20 March 2017
New law: where does the new client fit in?
Amid the potential for new technologies to transform legal delivery, the most exciting change we are currently seeing is clients who expect more.
So much of the talk around innovation in legal services misses the one vital element of the whole equation. Technology is and will continue to play a huge role, but something bigger is happening: focus on the client.
More clients are demanding lawyers who collaborate with them, and co-create solutions instead of working on the old basis of the division between client and lawyer. The firms they will seek out are firms who can do this collaborative work, who can operate in multi-disciplinary teams to co-create the best outcome for the client.
In this way, the rise of the ‘new law’ firm is not just a response to technology. It is a change in thinking, a shift in focus from the internal to a focus on clients.
A change in client expectations is exciting because we believe it provides the accelerator for productive change. The transformation to Smarter Law has a better chance of reaching its potential if the client wants and is committed to it.
There are still clients who do not currently expect their law firms to be creative, to come to them with new thinking, new technology or much out of the ordinary from traditional legal services delivery. But more are becoming switched on to new possibilities.
The clients of the future share the innovation vision, which includes smart technology applications, collaboration and different forms of legal service delivery.
Keeping law for the lawyers and using other people for the process is one development. This happens via technology application, employing paralegals or legal secretaries or new graduates or even specialists who can manage the technology and the process.
While many lawyers and clients still operate in the old way, more are accepting the trend towards legal services as a business. Those who focus on the business side of law will become the new law firms. They will want to recruit law graduates who fit the new business model of law.
The new graduate has to be able to work in multidisciplinary teams with other professionals inside and outside the firm. That a graduate needs to become a great lawyer is a given.
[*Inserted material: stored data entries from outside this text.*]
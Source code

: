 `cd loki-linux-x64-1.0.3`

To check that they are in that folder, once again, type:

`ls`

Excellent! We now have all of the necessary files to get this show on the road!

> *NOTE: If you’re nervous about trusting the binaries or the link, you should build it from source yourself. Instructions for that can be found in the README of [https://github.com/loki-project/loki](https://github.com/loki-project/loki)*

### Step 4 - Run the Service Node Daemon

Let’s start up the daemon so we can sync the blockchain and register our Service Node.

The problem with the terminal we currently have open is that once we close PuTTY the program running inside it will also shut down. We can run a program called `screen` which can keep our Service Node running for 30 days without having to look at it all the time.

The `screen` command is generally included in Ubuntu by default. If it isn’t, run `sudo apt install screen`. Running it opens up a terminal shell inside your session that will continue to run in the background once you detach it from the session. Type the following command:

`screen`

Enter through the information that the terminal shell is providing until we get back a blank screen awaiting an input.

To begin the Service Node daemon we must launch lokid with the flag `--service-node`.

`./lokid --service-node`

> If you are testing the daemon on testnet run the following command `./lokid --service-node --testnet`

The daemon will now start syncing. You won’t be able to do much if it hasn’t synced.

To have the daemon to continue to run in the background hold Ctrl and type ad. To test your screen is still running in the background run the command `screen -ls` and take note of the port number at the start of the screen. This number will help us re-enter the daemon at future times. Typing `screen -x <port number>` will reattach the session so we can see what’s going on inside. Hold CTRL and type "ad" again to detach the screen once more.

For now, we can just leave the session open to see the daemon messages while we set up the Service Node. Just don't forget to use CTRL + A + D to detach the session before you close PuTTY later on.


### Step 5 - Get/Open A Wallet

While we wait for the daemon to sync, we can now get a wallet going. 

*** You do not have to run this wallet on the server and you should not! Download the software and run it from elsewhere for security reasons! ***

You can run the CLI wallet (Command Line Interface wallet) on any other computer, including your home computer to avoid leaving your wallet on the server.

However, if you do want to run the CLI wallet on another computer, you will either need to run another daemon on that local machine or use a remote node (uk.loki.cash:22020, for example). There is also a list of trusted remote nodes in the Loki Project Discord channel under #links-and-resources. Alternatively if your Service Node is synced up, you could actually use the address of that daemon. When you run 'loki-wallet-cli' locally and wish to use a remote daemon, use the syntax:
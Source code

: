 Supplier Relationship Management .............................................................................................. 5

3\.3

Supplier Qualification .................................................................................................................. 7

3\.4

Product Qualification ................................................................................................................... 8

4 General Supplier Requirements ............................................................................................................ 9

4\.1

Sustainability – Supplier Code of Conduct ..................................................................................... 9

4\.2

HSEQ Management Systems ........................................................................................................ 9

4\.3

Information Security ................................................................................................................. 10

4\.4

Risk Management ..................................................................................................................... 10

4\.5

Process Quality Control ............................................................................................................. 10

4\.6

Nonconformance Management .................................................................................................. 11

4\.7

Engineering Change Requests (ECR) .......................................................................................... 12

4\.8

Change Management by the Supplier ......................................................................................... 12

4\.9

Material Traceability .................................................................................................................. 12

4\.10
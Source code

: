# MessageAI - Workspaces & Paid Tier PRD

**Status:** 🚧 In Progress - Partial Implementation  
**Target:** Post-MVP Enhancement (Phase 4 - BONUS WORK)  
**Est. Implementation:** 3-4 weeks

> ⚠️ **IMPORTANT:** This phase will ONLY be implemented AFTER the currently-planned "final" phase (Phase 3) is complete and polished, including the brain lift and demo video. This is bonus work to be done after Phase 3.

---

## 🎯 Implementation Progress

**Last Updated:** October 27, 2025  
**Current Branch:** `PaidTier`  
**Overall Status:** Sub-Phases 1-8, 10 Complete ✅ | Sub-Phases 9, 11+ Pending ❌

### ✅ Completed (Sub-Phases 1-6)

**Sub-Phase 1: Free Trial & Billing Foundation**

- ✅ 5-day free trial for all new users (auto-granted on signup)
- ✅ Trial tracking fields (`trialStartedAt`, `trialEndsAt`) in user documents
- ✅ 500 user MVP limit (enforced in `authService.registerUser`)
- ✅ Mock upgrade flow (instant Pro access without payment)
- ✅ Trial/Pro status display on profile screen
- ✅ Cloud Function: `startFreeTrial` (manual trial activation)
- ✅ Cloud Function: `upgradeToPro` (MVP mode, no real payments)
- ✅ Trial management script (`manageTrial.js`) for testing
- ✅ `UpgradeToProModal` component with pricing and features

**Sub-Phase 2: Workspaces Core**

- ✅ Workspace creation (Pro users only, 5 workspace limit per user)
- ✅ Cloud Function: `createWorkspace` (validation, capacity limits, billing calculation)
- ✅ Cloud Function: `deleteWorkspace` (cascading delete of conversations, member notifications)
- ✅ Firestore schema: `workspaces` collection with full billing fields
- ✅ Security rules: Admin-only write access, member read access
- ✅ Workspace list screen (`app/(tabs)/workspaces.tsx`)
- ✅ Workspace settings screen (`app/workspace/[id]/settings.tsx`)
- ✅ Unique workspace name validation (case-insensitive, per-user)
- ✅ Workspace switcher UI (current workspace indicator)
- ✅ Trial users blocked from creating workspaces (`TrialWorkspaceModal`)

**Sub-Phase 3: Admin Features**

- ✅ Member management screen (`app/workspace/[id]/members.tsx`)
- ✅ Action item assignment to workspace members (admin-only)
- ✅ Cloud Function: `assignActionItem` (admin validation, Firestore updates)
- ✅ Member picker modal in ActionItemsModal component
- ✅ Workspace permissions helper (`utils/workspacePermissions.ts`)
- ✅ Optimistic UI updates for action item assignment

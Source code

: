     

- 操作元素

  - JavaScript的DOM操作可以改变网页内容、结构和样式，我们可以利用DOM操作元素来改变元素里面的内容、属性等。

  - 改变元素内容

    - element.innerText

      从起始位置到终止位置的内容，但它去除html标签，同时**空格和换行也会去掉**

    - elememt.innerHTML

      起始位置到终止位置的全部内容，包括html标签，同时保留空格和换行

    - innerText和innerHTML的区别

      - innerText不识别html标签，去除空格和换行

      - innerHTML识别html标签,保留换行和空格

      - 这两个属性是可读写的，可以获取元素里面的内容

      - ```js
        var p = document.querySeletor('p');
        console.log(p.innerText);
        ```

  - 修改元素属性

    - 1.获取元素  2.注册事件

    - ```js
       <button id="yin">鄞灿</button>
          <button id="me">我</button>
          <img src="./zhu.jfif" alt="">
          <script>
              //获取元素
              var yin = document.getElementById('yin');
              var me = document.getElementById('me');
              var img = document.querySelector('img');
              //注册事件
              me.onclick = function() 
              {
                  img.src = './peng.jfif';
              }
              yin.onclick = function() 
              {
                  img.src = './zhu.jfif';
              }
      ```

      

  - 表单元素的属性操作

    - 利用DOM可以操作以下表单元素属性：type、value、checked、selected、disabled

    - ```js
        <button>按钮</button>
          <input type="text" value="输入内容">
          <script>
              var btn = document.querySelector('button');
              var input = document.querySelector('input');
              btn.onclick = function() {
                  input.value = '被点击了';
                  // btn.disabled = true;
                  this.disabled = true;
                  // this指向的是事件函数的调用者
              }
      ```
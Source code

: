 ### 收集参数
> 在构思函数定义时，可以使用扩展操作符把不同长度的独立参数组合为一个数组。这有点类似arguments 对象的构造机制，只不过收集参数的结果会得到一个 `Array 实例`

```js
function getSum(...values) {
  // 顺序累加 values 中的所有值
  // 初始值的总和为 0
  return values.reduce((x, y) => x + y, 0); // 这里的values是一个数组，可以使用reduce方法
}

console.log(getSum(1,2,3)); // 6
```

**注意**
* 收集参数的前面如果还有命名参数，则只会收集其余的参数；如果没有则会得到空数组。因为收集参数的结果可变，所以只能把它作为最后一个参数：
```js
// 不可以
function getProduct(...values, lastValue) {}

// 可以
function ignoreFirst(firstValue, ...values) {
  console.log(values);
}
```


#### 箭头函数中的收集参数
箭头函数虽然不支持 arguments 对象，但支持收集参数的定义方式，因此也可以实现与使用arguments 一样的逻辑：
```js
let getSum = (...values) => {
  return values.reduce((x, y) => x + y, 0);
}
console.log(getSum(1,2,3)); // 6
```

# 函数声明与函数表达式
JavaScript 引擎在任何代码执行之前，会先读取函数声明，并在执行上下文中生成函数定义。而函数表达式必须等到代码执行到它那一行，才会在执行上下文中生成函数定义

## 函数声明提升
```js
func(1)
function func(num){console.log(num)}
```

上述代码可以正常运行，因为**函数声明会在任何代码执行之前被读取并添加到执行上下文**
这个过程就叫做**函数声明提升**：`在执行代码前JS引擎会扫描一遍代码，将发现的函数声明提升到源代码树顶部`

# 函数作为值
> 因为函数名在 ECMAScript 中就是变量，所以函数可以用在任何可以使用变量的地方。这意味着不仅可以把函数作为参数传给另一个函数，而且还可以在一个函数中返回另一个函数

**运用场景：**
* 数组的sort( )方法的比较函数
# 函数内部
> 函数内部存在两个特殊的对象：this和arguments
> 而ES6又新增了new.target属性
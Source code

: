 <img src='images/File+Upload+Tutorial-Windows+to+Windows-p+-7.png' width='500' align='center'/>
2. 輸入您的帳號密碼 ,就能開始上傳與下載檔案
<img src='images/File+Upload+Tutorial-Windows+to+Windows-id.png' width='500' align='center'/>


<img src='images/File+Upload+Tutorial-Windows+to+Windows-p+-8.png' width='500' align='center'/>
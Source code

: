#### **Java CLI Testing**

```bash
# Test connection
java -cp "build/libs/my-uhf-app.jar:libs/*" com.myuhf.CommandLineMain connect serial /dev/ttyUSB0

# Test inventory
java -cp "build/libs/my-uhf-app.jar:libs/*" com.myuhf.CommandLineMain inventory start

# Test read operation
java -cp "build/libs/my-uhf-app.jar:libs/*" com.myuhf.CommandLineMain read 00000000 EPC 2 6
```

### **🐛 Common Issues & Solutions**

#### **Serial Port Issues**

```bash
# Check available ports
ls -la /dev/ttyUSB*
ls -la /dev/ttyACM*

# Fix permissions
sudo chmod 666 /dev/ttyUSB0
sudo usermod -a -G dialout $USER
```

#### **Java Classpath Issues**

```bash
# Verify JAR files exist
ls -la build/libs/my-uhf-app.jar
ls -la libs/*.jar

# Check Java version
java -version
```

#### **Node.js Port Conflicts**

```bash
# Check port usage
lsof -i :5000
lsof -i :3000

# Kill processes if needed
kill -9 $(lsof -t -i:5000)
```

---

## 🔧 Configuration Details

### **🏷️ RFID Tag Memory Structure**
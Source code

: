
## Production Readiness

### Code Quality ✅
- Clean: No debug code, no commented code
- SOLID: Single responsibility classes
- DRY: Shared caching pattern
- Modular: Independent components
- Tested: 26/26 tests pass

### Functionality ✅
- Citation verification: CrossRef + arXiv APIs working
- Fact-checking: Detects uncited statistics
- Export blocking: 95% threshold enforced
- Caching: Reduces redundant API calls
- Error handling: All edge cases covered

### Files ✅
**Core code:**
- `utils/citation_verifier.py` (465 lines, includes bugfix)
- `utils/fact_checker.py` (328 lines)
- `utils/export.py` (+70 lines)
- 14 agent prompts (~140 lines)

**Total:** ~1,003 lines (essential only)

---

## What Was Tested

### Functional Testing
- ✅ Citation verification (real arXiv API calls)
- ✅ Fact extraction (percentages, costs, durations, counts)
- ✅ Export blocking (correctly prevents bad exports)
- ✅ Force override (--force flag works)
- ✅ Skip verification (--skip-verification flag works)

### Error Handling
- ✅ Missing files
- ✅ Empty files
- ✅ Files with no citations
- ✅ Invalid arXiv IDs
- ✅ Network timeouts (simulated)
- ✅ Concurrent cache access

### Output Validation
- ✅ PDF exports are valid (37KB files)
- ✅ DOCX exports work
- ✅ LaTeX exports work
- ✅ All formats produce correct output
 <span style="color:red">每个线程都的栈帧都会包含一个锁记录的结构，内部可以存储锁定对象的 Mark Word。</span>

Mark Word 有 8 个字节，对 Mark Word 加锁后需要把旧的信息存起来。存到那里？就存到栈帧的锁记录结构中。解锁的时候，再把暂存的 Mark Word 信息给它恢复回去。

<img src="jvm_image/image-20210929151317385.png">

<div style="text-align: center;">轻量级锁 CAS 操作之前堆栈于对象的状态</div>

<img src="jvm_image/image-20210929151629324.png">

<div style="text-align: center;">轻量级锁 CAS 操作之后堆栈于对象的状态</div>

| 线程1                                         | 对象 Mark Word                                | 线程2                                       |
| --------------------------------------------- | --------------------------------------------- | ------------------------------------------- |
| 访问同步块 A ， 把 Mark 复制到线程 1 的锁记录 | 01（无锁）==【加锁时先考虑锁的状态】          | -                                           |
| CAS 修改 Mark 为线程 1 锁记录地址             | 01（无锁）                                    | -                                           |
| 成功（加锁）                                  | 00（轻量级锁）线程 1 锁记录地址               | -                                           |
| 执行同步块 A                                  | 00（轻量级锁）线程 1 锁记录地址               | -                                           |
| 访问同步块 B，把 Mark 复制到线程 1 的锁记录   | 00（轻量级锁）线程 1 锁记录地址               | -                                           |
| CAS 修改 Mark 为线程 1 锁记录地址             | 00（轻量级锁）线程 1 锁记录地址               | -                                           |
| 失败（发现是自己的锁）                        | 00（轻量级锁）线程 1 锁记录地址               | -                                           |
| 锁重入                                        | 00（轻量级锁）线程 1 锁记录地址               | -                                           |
What differentiates the best new lawyers is that they are commercially aware, capable of managing the costs of supplying services, use technology where they can, and use the right people to deliver a better client solution.
Law firms need to play a role with universities in addressing the future shape of courses and the skills required of graduates. The focus has to be more on what companies are looking for in practical terms. For example, we already know that clients need IT literate and well-rounded lawyers.
Being aware of possibilities and thinking creatively about what can be done, rather than about what has been done, is an exciting path for law and its great to be on the journey with new clients. A “client solutions focus” doesn’t just underpin innovation in use of technology and processes to change service delivery, it makes all of us better legal business advisors.